Fils prêt à enchaîner à Rome après sa demi-finale à Madrid : « J’adore être dans la bagarre »
À Rome, Arthur Fils veut avancer sans brûler les étapes. Le Français, en pleine montée en puissance après Barcelone et Madrid, raconte pourquoi chaque nouveau tournoi est un défi, avant un possible rendez-vous avec Jannik Sinner.
Arthur Fils semble monter en puissance cette saison. Absent à l’Open d’Australie, le Français ne cesse d’impressionner. Finaliste à Doha, le 17e mondial a ensuite atteint les quarts de finale à Indian Wells et les demi-finales à Miami.
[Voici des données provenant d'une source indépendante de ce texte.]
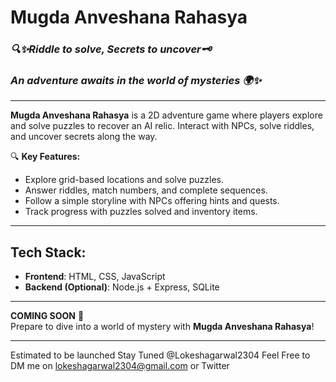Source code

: 
# **Mugda Anveshana Rahasya**  
### *🔍✨Riddle to solve, Secrets to uncover🗝️*  
### *An adventure awaits in the world of mysteries 🌍✨*

---

**Mugda Anveshana Rahasya** is a 2D adventure game where players explore and solve puzzles to recover an AI relic. Interact with NPCs, solve riddles, and uncover secrets along the way.

🔍 **Key Features:**
- Explore grid-based locations and solve puzzles.
- Answer riddles, match numbers, and complete sequences.
- Follow a simple storyline with NPCs offering hints and quests.
- Track progress with puzzles solved and inventory items.

---

## **Tech Stack:**
- **Frontend**: HTML, CSS, JavaScript
- **Backend (Optional)**: Node.js + Express, SQLite

---

**COMING SOON** 🚀  
Prepare to dive into a world of mystery with **Mugda Anveshana Rahasya**!

---
Estimated to be launched 
Stay Tuned @Lokeshagarwal2304
Feel Free to DM me on lokeshagarwal2304@gmail.com
or Twitter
Vainqueur du tournoi de Barcelone, le joueur de 21 ans a enchaîné avec une demi-finale à Madrid contre Jannik Sinner. Désormais, Fils va disputer le tournoi de Rome. Exempté de premier tour, il n’entrera en lice qu’au deuxième tour contre le vainqueur du duel 100% italien entre Andrea Pellegrino et Luca Nardi.
Un troisième tour contre Frances Tiafoe pourrait ensuite avoir lieu avant d’éventuelles retrouvailles avec Sinner, numéro 1 mondial, au stade des huitièmes de finale. Mais Fils ne veut pas se précipiter. Pas question pour le Français de griller les étapes, et la concentration est portée sur le deuxième tour.
« Ce n'est jamais facile de recommencer dans un nouveau tournoi à chaque fois »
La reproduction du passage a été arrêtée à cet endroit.